**Required work:** All of the records must be repeated exactly as they read.
───── Extracted entries ─────
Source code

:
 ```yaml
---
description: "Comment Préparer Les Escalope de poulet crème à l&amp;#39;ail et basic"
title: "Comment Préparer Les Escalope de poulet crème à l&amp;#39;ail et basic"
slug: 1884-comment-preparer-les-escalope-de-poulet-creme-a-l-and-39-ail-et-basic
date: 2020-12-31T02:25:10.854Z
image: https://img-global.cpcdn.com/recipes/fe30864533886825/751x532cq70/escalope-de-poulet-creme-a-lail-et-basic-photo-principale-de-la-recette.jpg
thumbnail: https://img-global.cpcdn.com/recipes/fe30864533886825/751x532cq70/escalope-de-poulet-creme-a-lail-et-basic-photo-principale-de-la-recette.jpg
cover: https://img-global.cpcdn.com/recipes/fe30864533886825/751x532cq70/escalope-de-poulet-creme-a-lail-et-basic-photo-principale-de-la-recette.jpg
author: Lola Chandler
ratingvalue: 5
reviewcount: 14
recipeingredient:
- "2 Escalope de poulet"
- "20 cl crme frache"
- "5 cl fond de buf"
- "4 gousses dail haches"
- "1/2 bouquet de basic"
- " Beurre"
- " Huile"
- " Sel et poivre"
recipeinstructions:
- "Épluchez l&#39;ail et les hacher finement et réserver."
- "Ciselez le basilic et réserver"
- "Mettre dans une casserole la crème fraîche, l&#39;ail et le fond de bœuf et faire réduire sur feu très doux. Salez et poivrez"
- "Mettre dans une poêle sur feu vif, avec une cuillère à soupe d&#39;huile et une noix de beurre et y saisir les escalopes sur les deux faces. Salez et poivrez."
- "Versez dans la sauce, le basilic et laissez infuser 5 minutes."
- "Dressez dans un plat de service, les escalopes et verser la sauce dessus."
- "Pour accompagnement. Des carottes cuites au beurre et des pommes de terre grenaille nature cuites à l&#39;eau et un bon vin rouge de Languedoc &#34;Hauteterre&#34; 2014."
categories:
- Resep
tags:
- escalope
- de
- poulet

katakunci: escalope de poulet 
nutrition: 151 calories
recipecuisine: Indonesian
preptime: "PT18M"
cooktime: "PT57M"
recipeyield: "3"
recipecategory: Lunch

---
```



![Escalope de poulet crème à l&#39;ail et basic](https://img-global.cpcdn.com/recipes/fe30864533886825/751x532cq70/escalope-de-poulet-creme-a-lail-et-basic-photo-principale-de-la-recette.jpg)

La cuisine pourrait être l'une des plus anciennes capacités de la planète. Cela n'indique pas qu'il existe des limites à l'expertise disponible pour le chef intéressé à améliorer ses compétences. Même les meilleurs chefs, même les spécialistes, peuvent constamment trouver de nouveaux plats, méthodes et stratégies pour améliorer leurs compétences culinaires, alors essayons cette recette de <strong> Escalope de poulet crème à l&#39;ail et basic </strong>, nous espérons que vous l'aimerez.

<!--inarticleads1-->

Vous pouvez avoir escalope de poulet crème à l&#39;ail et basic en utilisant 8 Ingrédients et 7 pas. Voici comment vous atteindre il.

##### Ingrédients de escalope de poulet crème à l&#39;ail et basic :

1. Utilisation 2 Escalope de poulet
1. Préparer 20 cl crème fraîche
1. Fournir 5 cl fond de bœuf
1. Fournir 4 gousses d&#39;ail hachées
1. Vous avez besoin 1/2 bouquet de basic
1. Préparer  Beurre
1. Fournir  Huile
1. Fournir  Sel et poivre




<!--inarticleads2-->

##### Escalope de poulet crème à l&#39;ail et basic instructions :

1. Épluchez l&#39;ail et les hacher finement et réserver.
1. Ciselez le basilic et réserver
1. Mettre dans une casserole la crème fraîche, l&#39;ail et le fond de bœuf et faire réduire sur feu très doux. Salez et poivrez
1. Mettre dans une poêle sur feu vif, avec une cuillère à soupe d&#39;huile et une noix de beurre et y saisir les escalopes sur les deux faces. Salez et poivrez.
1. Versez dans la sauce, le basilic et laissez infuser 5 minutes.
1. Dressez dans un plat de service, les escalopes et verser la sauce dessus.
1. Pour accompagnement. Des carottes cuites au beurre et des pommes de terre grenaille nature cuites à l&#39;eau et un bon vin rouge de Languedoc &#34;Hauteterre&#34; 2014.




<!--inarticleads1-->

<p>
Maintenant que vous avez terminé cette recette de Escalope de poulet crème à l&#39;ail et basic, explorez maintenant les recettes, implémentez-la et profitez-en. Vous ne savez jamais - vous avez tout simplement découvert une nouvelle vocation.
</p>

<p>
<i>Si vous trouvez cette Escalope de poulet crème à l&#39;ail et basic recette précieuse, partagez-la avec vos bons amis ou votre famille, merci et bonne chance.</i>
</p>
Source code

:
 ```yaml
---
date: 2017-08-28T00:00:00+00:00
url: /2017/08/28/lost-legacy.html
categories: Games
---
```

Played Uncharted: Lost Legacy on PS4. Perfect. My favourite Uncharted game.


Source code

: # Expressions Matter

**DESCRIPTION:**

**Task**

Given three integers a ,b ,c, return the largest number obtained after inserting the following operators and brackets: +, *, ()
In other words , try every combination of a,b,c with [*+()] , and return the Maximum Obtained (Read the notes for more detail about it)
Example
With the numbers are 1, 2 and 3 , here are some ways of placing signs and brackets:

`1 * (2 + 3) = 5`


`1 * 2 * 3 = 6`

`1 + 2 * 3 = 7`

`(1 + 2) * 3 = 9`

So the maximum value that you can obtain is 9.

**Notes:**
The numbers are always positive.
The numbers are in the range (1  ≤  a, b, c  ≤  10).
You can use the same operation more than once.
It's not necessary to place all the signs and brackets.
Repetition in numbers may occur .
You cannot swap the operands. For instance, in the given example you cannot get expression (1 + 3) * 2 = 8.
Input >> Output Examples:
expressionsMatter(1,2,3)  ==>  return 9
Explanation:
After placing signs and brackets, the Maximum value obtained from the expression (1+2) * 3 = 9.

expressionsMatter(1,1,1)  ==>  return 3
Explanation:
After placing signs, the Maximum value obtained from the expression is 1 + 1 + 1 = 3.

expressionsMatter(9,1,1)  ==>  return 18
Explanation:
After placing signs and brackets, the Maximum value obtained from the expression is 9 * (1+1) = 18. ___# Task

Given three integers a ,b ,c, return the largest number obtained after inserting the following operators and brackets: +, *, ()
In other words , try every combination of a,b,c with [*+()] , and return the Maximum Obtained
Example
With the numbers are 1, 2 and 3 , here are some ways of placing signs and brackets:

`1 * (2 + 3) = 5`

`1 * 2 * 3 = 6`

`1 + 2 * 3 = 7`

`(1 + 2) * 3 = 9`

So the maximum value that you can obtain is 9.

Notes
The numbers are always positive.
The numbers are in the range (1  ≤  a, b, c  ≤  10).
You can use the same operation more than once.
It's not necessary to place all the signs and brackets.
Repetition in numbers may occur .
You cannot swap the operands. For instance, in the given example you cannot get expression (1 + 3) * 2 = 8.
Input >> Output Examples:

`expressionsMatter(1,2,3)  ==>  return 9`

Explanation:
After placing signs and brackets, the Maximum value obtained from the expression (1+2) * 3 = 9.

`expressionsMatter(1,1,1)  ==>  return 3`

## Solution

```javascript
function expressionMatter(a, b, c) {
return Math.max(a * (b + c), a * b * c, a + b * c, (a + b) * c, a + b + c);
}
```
─────
**Response:**
Source code

:
 ```yaml
---
description: "Comment Préparer Les Escalope de poulet crème à l&amp;#39;ail et basic"
title: "Comment Préparer Les Escalope de poulet crème à l&amp;#39;ail et basic"
slug: 1884-comment-preparer-les-escalope-de-poulet-creme-a-l-and-39-ail-et-basic
date: 2020-12-31T02:25:10.854Z
image: https://img-global.cpcdn.com/recipes/fe30864533886825/751x532cq70/escalope-de-poulet-creme-a-lail-et-basic-photo-principale-de-la-recette.jpg
thumbnail: https://img-global.cpcdn.com/recipes/fe30864533886825/751x532cq70/escalope-de-poulet-creme-a-lail-et-basic-photo-principale-de-la-recette.jpg
cover: https://img-global.cpcdn.com/recipes/fe30864533886825/751x532cq70/escalope-de-poulet-creme-a-lail-et-basic-photo-principale-de-la-recette.jpg
author: Lola Chandler
ratingvalue: 5
reviewcount: 14
recipeingredient:
- "2 Escalope de poulet"
- "20 cl crme frache"
- "5 cl fond de buf"
- "4 gousses dail haches"
- "1/2 bouquet de basic"
- " Beurre"
- " Huile"
- " Sel et poivre"
recipeinstructions:
- "Épluchez l&#39;ail et les hacher finement et réserver."
- "Ciselez le basilic et réserver"
- "Mettre dans une casserole la crème fraîche, l&#39;ail et le fond de bœuf et faire réduire sur feu très doux. Salez et poivrez"
- "Mettre dans une poêle sur feu vif, avec une cuillère à soupe d&#39;huile et une noix de beurre et y saisir les escalopes sur les deux faces. Salez et poivrez."
- "Versez dans la sauce, le basilic et laissez infuser 5 minutes."
- "Dressez dans un plat de service, les escalopes et verser la sauce dessus."
- "Pour accompagnement. Des carottes cuites au beurre et des pommes de terre grenaille nature cuites à l&#39;eau et un bon vin rouge de Languedoc &#34;Hauteterre&#34; 2014."
categories:
- Resep
tags:
- escalope
- de
- poulet

katakunci: escalope de poulet 
nutrition: 151 calories
recipecuisine: Indonesian
preptime: "PT18M"
cooktime: "PT57M"
recipeyield: "3"
recipecategory: Lunch

---
```



![Escalope de poulet crème à l&#39;ail et basic](https://img-global.cpcdn.com/recipes/fe30864533886825/751x532cq70/escalope-de-poulet-creme-a-lail-et-basic-photo-principale-de-la-recette.jpg)

La cuisine pourrait être l'une des plus anciennes capacités de la planète. Cela n'indique pas qu'il existe des limites à l'expertise disponible pour le chef intéressé à améliorer ses compétences. Même les meilleurs chefs, même les spécialistes, peuvent constamment trouver de nouveaux plats, méthodes et stratégies pour améliorer leurs compétences culinaires, alors essayons cette recette de <strong> Escalope de poulet crème à l&#39;ail et basic </strong>, nous espérons que vous l'aimerez.

<!--inarticleads1-->

Vous pouvez avoir escalope de poulet crème à l&#39;ail et basic en utilisant 8 Ingrédients et 7 pas. Voici comment vous atteindre il.

##### Ingrédients de escalope de poulet crème à l&#39;ail et basic :

1. Utilisation 2 Escalope de poulet
1. Préparer 20 cl crème fraîche
1. Fournir 5 cl fond de bœuf
1. Fournir 4 gousses d&#39;ail hachées
1. Vous avez besoin 1/2 bouquet de basic
1. Préparer  Beurre
1. Fournir  Huile
1. Fournir  Sel et poivre




<!--inarticleads2-->

##### Escalope de poulet crème à l&#39;ail et basic instructions :

1. Épluchez l&#39;ail et les hacher finement et réserver.
1. Ciselez le basilic et réserver
1. Mettre dans une casserole la crème fraîche, l&#39;ail et le fond de bœuf et faire réduire sur feu très doux. Salez et poivrez
1. Mettre dans une poêle sur feu vif, avec une cuillère à soupe d&#39;huile et une noix de beurre et y saisir les escalopes sur les deux faces. Salez et poivrez.
1. Versez dans la sauce, le basilic et laissez infuser 5 minutes.
1. Dressez dans un plat de service, les escalopes et verser la sauce dessus.
1. Pour accompagnement. Des carottes cuites au beurre et des pommes de terre grenaille nature cuites à l&#39;eau et un bon vin rouge de Languedoc &#34;Hauteterre&#34; 2014.




<!--inarticleads1-->

<p>
Maintenant que vous avez terminé cette recette de Escalope de poulet crème à l&#39;ail et basic, explorez maintenant les recettes, implémentez-la et profitez-en. Vous ne savez jamais - vous avez tout simplement découvert une nouvelle vocation.
</p>

<p>
<i>Si vous trouvez cette Escalope de poulet crème à l&#39;ail et basic recette précieuse, partagez-la avec vos bons amis ou votre famille, merci et bonne chance.</i>
</p>
Source code

:
 ```yaml
---
date: 2017-08-28T00:00:00+00:00
url: /2017/08/28/lost-legacy.html
categories: Games
---
```

Played Uncharted: Lost Legacy on PS4. Perfect. My favourite Uncharted game.


Source code

: # Expressions Matter

**DESCRIPTION:**

**Task**

Given three integers a ,b ,c, return the largest number obtained after inserting the following operators and brackets: +, *, ()
In other words , try every combination of a,b,c with [*+()] , and return the Maximum Obtained (Read the notes for more detail about it)
Example
With the numbers are 1, 2 and 3 , here are some ways of placing signs and brackets:

`1 * (2 + 3) = 5`


`1 * 2 * 3 = 6`

`1 + 2 * 3 = 7`

`(1 + 2) * 3 = 9`

So the maximum value that you can obtain is 9.

**Notes:**
The numbers are always positive.
The numbers are in the range (1  ≤  a, b, c  ≤  10).
You can use the same operation more than once.
It's not necessary to place all the signs and brackets.
Repetition in numbers may occur .
You cannot swap the operands. For instance, in the given example you cannot get expression (1 + 3) * 2 = 8.
Input >> Output Examples:
expressionsMatter(1,2,3)  ==>  return 9
Explanation:
After placing signs and brackets, the Maximum value obtained from the expression (1+2) * 3 = 9.

expressionsMatter(1,1,1)  ==>  return 3
Explanation:
After placing signs, the Maximum value obtained from the expression is 1 + 1 + 1 = 3.

expressionsMatter(9,1,1)  ==>  return 18
Explanation:
After placing signs and brackets, the Maximum value obtained from the expression is 9 * (1+1) = 18. ___# Task

Given three integers a ,b ,c, return the largest number obtained after inserting the following operators and brackets: +, *, ()
In other words , try every combination of a,b,c with [*+()] , and return the Maximum Obtained
Example
With the numbers are 1, 2 and 3 , here are some ways of placing signs and brackets:

`1 * (2 + 3) = 5`

`1 * 2 * 3 = 6`

`1 + 2 * 3 = 7`

`(1 + 2) * 3 = 9`

So the maximum value that you can obtain is 9.

Notes
The numbers are always positive.
The numbers are in the range (1  ≤  a, b, c  ≤  10).
You can use the same operation more than once.
It's not necessary to place all the signs and brackets.
Repetition in numbers may occur .
You cannot swap the operands. For instance, in the given example you cannot get expression (1 + 3) * 2 = 8.
Input >> Output Examples:

`expressionsMatter(1,2,3)  ==>  return 9`

Explanation:
After placing signs and brackets, the Maximum value obtained from the expression (1+2) * 3 = 9.

`expressionsMatter(1,1,1)  ==>  return 3`

## Solution

```javascript
function expressionMatter(a, b, c) {
return Math.max(a * (b + c), a * b * c, a + b * c, (a + b) * c, a + b + c);
}
```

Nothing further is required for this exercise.